Your assignment:
In your copy of the data below, reproduce every entry exactly and omit the pictures.
---------- Data for the task ----------
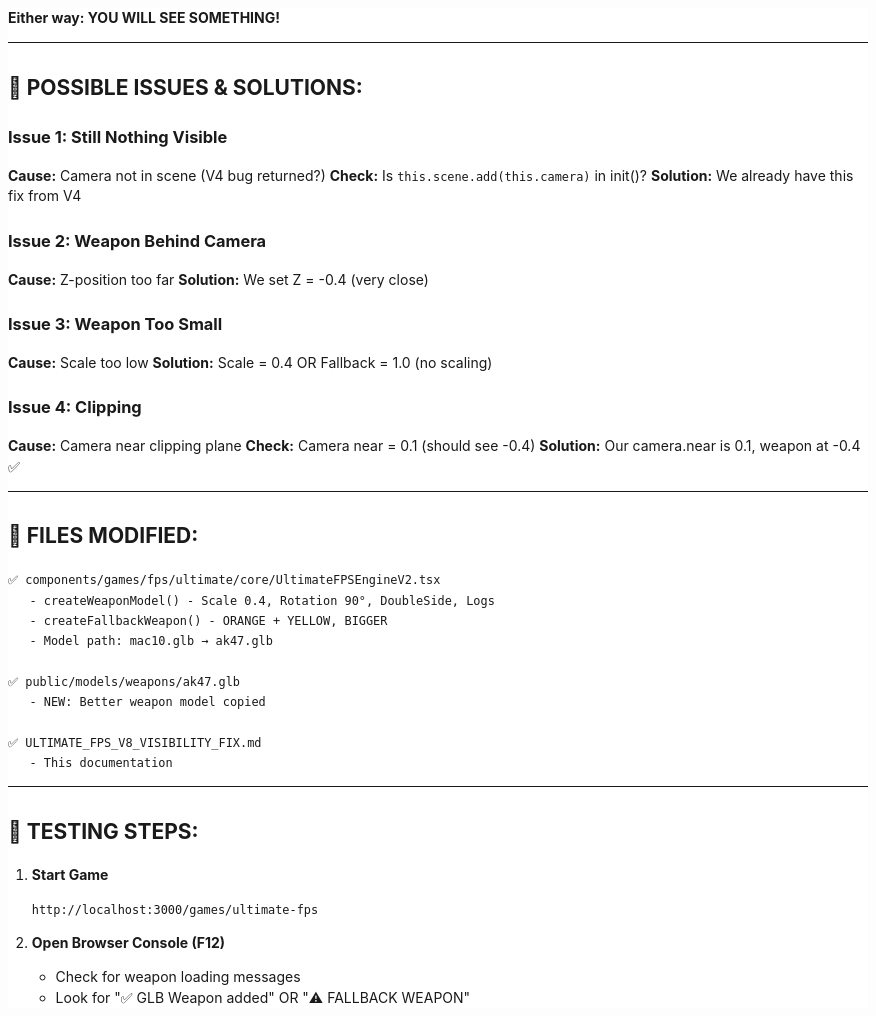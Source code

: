 **Either way: YOU WILL SEE SOMETHING!**

---

## 🐛 **POSSIBLE ISSUES & SOLUTIONS:**

### **Issue 1: Still Nothing Visible**
**Cause:** Camera not in scene (V4 bug returned?)
**Check:** Is `this.scene.add(this.camera)` in init()?
**Solution:** We already have this fix from V4

### **Issue 2: Weapon Behind Camera**
**Cause:** Z-position too far
**Solution:** We set Z = -0.4 (very close)

### **Issue 3: Weapon Too Small**
**Cause:** Scale too low
**Solution:** Scale = 0.4 OR Fallback = 1.0 (no scaling)

### **Issue 4: Clipping**
**Cause:** Camera near clipping plane
**Check:** Camera near = 0.1 (should see -0.4)
**Solution:** Our camera.near is 0.1, weapon at -0.4 ✅

---

## 📝 **FILES MODIFIED:**

```
✅ components/games/fps/ultimate/core/UltimateFPSEngineV2.tsx
   - createWeaponModel() - Scale 0.4, Rotation 90°, DoubleSide, Logs
   - createFallbackWeapon() - ORANGE + YELLOW, BIGGER
   - Model path: mac10.glb → ak47.glb

✅ public/models/weapons/ak47.glb
   - NEW: Better weapon model copied

✅ ULTIMATE_FPS_V8_VISIBILITY_FIX.md
   - This documentation
```

---

## 🧪 **TESTING STEPS:**

1. **Start Game**
   ```
   http://localhost:3000/games/ultimate-fps
   ```

2. **Open Browser Console (F12)**
   - Check for weapon loading messages
   - Look for "✅ GLB Weapon added" OR "⚠️ FALLBACK WEAPON"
----------
Reply:
Source code

: **Either way: YOU WILL SEE SOMETHING!**

---

## 🐛 **POSSIBLE ISSUES & SOLUTIONS:**

### **Issue 1: Still Nothing Visible**
**Cause:** Camera not in scene (V4 bug returned?)
**Check:** Is `this.scene.add(this.camera)` in init()?
**Solution:** We already have this fix from V4

### **Issue 2: Weapon Behind Camera**
**Cause:** Z-position too far
**Solution:** We set Z = -0.4 (very close)

### **Issue 3: Weapon Too Small**
**Cause:** Scale too low
**Solution:** Scale = 0.4 OR Fallback = 1.0 (no scaling)

### **Issue 4: Clipping**
**Cause:** Camera near clipping plane
**Check:** Camera near = 0.1 (should see -0.4)
**Solution:** Our camera.near is 0.1, weapon at -0.4 ✅

---

## 📝 **FILES MODIFIED:**

```
✅ components/games/fps/ultimate/core/UltimateFPSEngineV2.tsx
   - createWeaponModel() - Scale 0.4, Rotation 90°, DoubleSide, Logs
   - createFallbackWeapon() - ORANGE + YELLOW, BIGGER
   - Model path: mac10.glb → ak47.glb

✅ public/models/weapons/ak47.glb
   - NEW: Better weapon model copied

✅ ULTIMATE_FPS_V8_VISIBILITY_FIX.md
   - This documentation
```

---

## 🧪 **TESTING STEPS:**

1. **Start Game**
   ```
   http://localhost:3000/games/ultimate-fps
   ```

2. **Open Browser Console (F12)**
   - Check for weapon loading messages
   - Look for "✅ GLB Weapon added" OR "⚠️ FALLBACK WEAPON"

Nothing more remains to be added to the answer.